Bahkan, negara Indonesia, yang tidak pernah gagal bayar utang, yang
selalu tumbuh dengan baik, yang pengelolaan keuangannya dipuji bank
dunia, yang meski secara politik masih sering ribut namun terbukti
tetap stabil, hanya diberi rating B. Belum BB atau BBB. Masih jauh
dari rating A, apalagi AA atau AAA.
Padahal, perusahaan-perusahaan yang membungkus jaminan-jaminan gagal
bayar itu semua ratingnya AAA. Yang menjual bungkusan-bungkusan itu,
AIG-nya Cassano, ratingnya juga AAA. Laporan keuangannya menunjukkan
kemajuan yang pesatnya bukan main. Labanya juga selangit.
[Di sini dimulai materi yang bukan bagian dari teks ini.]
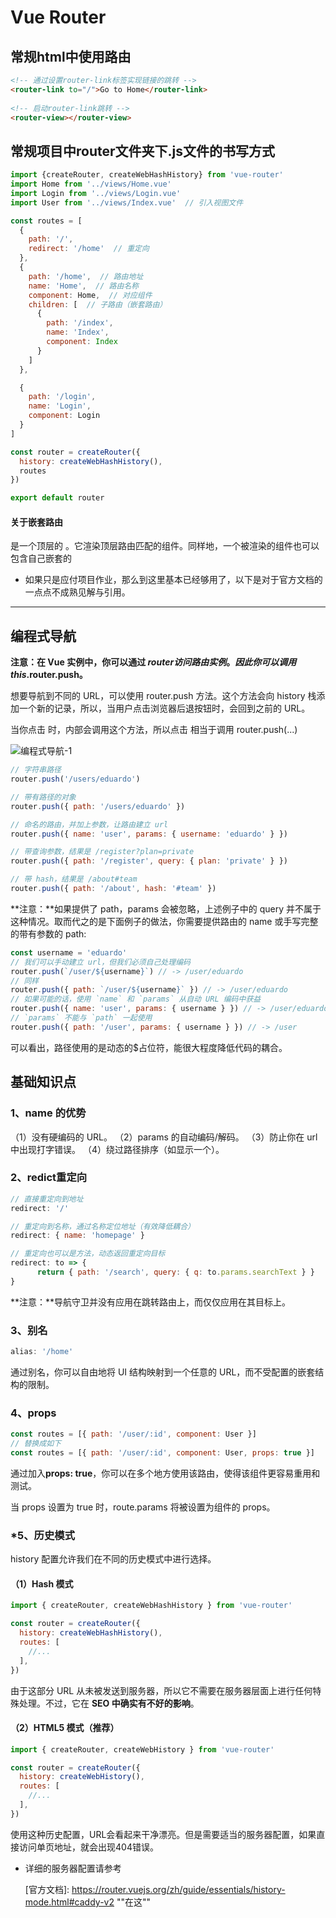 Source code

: # Vue Router

## **常规html中使用路由**

```html
<!-- 通过设置router-link标签实现链接的跳转 -->
<router-link to="/">Go to Home</router-link>
    
<!-- 启动router-link跳转 -->
<router-view></router-view>
```



## **常规项目中router文件夹下.js文件的书写方式**

```js
import {createRouter, createWebHashHistory} from 'vue-router'
import Home from '../views/Home.vue'
import Login from '../views/Login.vue'
import User from '../views/Index.vue'  // 引入视图文件

const routes = [
  {
    path: '/',
    redirect: '/home'  // 重定向
  },
  {
    path: '/home',  // 路由地址
    name: 'Home',  // 路由名称
    component: Home,  // 对应组件
    children: [  // 子路由（嵌套路由）
      {
        path: '/index',
        name: 'Index',
        component: Index
      }
    ]
  },

  {
    path: '/login',
    name: 'Login',
    component: Login
  }
]

const router = createRouter({
  history: createWebHashHistory(),
  routes
})

export default router
```

#### 关于嵌套路由
<router-view>是一个顶层的 <router-view>。它渲染顶层路由匹配的组件。同样地，一个被渲染的组件也可以包含自己嵌套的 <router-view>



* 如果只是应付项目作业，那么到这里基本已经够用了，以下是对于官方文档的一点点不成熟见解与引用。

------



## 编程式导航

**注意：在 Vue 实例中，你可以通过 $router 访问路由实例。因此你可以调用 this.$router.push。**

想要导航到不同的 URL，可以使用 router.push 方法。这个方法会向 history 栈添加一个新的记录，所以，当用户点击浏览器后退按钮时，会回到之前的 URL。

当你点击 <router-link> 时，内部会调用这个方法，所以点击 <router-link :to="..."> 相当于调用 router.push(...)

![编程式导航-1](C:\Users\ACER\Desktop\MyLearningNotes\img\image-20220506105927372.png)

```js
// 字符串路径
router.push('/users/eduardo')

// 带有路径的对象
router.push({ path: '/users/eduardo' })

// 命名的路由，并加上参数，让路由建立 url
router.push({ name: 'user', params: { username: 'eduardo' } })

// 带查询参数，结果是 /register?plan=private
router.push({ path: '/register', query: { plan: 'private' } })

// 带 hash，结果是 /about#team
router.push({ path: '/about', hash: '#team' })
```

**注意：**如果提供了 path，params 会被忽略，上述例子中的 query 并不属于这种情况。取而代之的是下面例子的做法，你需要提供路由的 name 或手写完整的带有参数的 path:

```js
const username = 'eduardo'
// 我们可以手动建立 url，但我们必须自己处理编码
router.push(`/user/${username}`) // -> /user/eduardo
// 同样
router.push({ path: `/user/${username}` }) // -> /user/eduardo
// 如果可能的话，使用 `name` 和 `params` 从自动 URL 编码中获益
router.push({ name: 'user', params: { username } }) // -> /user/eduardo
// `params` 不能与 `path` 一起使用
router.push({ path: '/user', params: { username } }) // -> /user
```

可以看出，路径使用的是动态的$占位符，能很大程度降低代码的耦合。



## 基础知识点

###  1、name 的优势

（1）没有硬编码的 URL。
（2）params 的自动编码/解码。
（3）防止你在 url 中出现打字错误。
（4）绕过路径排序（如显示一个）。

### 2、redict重定向

```js
// 直接重定向到地址
redirect: '/'

// 重定向到名称，通过名称定位地址（有效降低耦合）
redirect: { name: 'homepage' }

// 重定向也可以是方法，动态返回重定向目标
redirect: to => {
      return { path: '/search', query: { q: to.params.searchText } }
}
```

**注意：**导航守卫并没有应用在跳转路由上，而仅仅应用在其目标上。

### 3、别名

```js
alias: '/home'
```

通过别名，你可以自由地将 UI 结构映射到一个任意的 URL，而不受配置的嵌套结构的限制。

### 4、props

```js
const routes = [{ path: '/user/:id', component: User }]
// 替换成如下
const routes = [{ path: '/user/:id', component: User, props: true }]
```

通过加入**props: true**，你可以在多个地方使用该路由，使得该组件更容易重用和测试。

当 props 设置为 true 时，route.params 将被设置为组件的 props。

### *5、历史模式

history 配置允许我们在不同的历史模式中进行选择。

#### （1）Hash 模式

```js
import { createRouter, createWebHashHistory } from 'vue-router'

const router = createRouter({
  history: createWebHashHistory(),
  routes: [
    //...
  ],
})
```

由于这部分 URL 从未被发送到服务器，所以它不需要在服务器层面上进行任何特殊处理。不过，它在 **SEO 中确实有不好的影响**。

#### （2）HTML5 模式（推荐）

```js
import { createRouter, createWebHistory } from 'vue-router'

const router = createRouter({
  history: createWebHistory(),
  routes: [
    //...
  ],
})
```

使用这种历史配置，URL会看起来干净漂亮。但是需要适当的服务器配置，如果直接访问单页地址，就会出现404错误。

* 详细的服务器配置请参考

  [官方文档]: https://router.vuejs.org/zh/guide/essentials/history-mode.html#caddy-v2	""在这""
Maka bank-
bank Eropa menganggap kredit yang diberikan kepada Lehman Brothers
dan lain-lain itu sangat aman. Karena itu, ketika “membeli”
bungkusan-bungkusan cantik tersebut, bank-bank Eropa tidak
diwajibkan menambah modal penjaminan seperti yang diharuskan Basel
II.
Transaksi “bungkusan pepes kosong” CDS itu mencapai USD 562 miliar!
Atau sekitar Rp 70.000.000.000.000.000. Bukan semua uangnya berasal
dari bank-bank Eropa, namun terlalu banyak yang berasal dari Eropa.
Itulah sebabnya, dalam pertemuan puncak 20 kepala negara di
Washington kemarin, Eropa ingin sekali “menghukum” AS. Yakni, dengan
cara menetapkan persyaratan-persyaratan baru bagi perusahaan
keuangan yang ingin melakukan bisnis keuangan dengan model yang
rumit-rumit seperti itu.
Semangat tinggi Eropa untuk menghukum AS dengan sangat keras itulah
yang diwaspadai Indonesia. Presiden Susilo Bambang Yudhoyono terus
berkoordinasi dengan tim delegasi untuk membicarakan soal yang rumit
ini: jangan sampai tujuan yang sebenarnya untuk menghukum AS itu
negara seperti Indonesia ikut jadi narapidana.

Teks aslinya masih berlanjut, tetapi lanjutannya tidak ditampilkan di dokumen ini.